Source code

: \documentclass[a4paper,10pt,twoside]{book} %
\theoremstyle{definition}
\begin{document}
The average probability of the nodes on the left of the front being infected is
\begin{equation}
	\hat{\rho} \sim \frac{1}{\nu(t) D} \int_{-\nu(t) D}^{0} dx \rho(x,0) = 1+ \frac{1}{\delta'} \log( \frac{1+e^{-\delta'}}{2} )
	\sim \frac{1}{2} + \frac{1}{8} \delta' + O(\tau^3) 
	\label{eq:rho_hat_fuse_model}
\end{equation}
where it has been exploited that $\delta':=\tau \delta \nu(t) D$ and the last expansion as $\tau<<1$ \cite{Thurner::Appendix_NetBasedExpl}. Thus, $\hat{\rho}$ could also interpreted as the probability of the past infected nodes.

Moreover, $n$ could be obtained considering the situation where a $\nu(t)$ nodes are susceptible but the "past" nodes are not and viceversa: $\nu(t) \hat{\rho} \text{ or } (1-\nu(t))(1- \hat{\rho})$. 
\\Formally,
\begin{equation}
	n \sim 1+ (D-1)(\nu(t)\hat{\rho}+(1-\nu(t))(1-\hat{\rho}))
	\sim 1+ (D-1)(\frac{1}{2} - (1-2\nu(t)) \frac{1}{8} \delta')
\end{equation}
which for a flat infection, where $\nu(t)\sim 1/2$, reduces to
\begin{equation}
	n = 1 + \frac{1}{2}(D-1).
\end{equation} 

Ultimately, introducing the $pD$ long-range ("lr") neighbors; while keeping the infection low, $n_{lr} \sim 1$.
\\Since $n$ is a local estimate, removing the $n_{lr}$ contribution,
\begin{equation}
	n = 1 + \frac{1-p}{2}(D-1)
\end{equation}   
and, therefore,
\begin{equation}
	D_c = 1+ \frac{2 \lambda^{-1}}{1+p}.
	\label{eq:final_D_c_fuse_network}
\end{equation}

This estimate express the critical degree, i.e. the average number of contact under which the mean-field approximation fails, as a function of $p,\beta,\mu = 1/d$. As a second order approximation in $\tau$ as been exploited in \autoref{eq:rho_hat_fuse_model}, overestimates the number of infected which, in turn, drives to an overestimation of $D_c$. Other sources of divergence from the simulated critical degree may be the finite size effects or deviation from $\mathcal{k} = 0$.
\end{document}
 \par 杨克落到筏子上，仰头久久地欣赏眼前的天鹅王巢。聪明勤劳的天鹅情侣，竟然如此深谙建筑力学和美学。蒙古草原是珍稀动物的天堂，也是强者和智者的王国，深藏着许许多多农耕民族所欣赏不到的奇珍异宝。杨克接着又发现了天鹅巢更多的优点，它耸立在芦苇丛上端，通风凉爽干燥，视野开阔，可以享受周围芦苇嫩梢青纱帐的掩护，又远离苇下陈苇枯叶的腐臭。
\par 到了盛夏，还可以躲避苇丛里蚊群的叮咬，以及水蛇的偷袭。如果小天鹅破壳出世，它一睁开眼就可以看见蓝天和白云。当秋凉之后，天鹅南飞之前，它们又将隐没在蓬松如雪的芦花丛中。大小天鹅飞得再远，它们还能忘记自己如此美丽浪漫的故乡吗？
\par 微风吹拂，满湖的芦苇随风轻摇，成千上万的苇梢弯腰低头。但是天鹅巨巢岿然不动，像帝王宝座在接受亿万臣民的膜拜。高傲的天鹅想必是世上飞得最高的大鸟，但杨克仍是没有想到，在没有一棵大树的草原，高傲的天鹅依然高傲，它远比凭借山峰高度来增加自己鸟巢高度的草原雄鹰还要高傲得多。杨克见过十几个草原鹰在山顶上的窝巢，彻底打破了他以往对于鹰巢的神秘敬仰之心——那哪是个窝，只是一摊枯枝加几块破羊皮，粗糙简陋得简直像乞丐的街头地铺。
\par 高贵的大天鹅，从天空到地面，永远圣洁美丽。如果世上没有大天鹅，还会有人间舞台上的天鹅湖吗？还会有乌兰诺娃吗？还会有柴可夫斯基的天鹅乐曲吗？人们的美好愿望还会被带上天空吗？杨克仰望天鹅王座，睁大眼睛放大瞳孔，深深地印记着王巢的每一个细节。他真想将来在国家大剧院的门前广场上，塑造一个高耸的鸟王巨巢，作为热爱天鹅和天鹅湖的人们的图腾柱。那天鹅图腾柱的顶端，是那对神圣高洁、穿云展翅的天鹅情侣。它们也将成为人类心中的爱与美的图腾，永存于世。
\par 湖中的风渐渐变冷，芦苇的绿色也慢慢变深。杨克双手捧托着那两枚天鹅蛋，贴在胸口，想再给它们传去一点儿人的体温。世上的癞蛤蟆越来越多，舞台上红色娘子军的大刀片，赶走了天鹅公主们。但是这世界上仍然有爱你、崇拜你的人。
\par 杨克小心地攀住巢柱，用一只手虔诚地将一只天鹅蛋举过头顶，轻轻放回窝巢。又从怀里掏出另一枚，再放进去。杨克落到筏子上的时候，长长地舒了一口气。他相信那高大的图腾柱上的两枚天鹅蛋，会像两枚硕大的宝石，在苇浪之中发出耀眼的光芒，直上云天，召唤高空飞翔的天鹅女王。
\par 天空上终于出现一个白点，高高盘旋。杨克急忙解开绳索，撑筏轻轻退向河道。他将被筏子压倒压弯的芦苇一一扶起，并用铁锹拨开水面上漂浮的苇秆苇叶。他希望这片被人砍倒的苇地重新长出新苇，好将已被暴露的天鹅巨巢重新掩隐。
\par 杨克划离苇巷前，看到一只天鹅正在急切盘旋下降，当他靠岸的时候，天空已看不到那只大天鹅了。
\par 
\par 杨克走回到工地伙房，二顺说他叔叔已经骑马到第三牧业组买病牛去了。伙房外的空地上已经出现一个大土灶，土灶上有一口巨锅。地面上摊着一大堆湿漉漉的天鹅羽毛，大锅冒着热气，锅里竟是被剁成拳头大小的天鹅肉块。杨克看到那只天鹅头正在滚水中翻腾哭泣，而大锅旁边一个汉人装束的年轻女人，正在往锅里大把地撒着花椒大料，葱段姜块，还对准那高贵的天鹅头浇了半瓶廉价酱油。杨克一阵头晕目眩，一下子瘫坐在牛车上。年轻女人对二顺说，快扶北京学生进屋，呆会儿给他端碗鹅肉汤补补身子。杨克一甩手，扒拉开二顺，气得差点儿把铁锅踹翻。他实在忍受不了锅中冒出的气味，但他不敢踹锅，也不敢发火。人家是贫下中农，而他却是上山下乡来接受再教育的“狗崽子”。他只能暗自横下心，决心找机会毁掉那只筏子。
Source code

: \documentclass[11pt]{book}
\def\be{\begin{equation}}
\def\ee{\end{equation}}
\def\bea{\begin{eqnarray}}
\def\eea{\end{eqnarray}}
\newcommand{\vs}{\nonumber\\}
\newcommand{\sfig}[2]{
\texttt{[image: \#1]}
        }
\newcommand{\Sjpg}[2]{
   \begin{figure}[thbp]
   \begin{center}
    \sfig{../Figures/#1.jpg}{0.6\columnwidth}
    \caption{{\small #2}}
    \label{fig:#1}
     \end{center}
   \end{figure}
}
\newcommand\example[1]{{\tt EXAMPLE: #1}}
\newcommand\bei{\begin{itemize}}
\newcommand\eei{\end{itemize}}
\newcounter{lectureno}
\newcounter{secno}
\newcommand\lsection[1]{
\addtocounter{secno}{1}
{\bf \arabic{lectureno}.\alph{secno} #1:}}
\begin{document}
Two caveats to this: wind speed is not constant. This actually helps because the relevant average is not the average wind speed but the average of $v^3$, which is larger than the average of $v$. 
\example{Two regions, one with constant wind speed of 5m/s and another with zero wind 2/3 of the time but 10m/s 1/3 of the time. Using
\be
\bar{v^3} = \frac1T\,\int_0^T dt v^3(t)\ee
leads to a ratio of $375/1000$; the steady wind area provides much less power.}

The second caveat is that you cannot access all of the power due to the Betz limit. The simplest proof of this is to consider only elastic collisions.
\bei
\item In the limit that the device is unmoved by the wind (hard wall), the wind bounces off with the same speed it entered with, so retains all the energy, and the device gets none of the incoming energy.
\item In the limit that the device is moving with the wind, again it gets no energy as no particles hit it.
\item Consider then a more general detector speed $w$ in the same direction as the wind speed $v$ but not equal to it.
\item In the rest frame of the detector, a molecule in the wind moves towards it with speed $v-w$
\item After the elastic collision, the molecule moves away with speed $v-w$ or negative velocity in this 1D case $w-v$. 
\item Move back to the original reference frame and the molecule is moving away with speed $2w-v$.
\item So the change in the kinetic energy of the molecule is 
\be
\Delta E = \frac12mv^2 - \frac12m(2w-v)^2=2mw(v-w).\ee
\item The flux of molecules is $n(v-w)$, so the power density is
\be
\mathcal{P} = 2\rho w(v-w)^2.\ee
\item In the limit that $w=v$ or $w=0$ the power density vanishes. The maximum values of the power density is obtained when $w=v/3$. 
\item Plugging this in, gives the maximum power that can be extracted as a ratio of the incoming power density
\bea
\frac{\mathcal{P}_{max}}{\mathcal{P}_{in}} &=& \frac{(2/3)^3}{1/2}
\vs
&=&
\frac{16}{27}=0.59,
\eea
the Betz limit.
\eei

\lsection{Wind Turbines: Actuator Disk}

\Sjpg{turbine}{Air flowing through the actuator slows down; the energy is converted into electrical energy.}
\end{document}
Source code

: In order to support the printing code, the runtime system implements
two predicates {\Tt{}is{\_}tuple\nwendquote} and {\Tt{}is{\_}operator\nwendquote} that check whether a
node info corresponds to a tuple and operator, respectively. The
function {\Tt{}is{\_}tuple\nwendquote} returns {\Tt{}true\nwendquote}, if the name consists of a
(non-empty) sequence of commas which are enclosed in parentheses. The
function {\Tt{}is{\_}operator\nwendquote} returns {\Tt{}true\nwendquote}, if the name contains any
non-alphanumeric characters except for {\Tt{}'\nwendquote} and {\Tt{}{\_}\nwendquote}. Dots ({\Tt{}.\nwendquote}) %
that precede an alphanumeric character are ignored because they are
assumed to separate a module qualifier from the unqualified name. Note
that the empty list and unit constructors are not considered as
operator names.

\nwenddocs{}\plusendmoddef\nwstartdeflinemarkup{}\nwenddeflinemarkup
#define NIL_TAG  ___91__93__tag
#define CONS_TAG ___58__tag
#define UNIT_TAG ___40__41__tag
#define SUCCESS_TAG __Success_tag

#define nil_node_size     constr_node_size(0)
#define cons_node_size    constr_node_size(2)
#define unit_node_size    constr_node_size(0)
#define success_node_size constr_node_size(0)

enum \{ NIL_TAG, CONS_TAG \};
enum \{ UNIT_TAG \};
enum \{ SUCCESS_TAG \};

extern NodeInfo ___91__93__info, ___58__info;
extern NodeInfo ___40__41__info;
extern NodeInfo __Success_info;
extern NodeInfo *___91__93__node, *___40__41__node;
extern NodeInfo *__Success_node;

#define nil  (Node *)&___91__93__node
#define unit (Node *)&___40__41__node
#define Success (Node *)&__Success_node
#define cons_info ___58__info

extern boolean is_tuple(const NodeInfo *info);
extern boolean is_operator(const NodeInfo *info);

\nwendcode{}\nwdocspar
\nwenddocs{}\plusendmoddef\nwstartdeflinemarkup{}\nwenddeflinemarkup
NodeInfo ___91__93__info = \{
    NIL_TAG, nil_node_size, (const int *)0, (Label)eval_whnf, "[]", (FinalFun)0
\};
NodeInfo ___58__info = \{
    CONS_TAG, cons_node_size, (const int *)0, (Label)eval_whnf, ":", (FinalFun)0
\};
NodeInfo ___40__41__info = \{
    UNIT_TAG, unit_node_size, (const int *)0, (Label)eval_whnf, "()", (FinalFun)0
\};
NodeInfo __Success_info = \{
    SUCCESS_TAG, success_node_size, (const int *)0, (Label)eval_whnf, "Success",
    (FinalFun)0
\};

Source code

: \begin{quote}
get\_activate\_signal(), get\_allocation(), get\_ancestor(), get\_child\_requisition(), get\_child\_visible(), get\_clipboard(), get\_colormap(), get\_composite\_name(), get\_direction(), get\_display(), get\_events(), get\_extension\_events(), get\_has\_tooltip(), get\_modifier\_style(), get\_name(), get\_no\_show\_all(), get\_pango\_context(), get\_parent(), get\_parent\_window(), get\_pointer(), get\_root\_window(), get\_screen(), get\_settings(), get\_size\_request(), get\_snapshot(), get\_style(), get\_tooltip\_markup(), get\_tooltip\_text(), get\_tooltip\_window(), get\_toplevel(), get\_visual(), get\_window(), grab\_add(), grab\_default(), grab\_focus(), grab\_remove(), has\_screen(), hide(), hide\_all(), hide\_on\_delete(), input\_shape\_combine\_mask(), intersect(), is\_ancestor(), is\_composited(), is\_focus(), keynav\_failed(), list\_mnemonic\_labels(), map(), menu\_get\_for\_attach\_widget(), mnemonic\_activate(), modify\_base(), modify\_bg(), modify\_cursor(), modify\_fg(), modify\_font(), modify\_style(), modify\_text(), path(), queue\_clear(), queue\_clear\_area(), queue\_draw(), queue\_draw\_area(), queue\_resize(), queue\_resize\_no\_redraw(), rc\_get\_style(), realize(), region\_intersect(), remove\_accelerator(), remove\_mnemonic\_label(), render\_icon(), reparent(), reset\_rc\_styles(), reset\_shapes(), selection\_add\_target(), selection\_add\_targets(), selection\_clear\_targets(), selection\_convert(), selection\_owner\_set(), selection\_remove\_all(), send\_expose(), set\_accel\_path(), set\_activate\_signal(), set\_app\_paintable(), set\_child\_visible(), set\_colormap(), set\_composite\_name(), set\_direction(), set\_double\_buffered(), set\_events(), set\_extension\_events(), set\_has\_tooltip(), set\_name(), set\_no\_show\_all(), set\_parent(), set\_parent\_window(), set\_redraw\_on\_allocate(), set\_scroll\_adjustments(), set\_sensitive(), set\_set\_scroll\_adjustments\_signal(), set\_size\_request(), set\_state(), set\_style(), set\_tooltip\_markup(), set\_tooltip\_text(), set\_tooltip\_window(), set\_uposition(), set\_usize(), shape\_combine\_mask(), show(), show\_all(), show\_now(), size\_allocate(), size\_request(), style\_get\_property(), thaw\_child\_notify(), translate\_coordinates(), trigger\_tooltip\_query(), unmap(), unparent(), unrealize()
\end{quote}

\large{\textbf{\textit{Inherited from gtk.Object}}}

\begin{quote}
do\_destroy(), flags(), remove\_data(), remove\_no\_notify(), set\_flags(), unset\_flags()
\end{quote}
#####
What needs to be done:
If a line above holds the string "frame", return it as it stands.

Output for this task:
\item In the rest frame of the detector, a molecule in the wind moves towards it with speed $v-w$
\item Move back to the original reference frame and the molecule is moving away with speed $2w-v$.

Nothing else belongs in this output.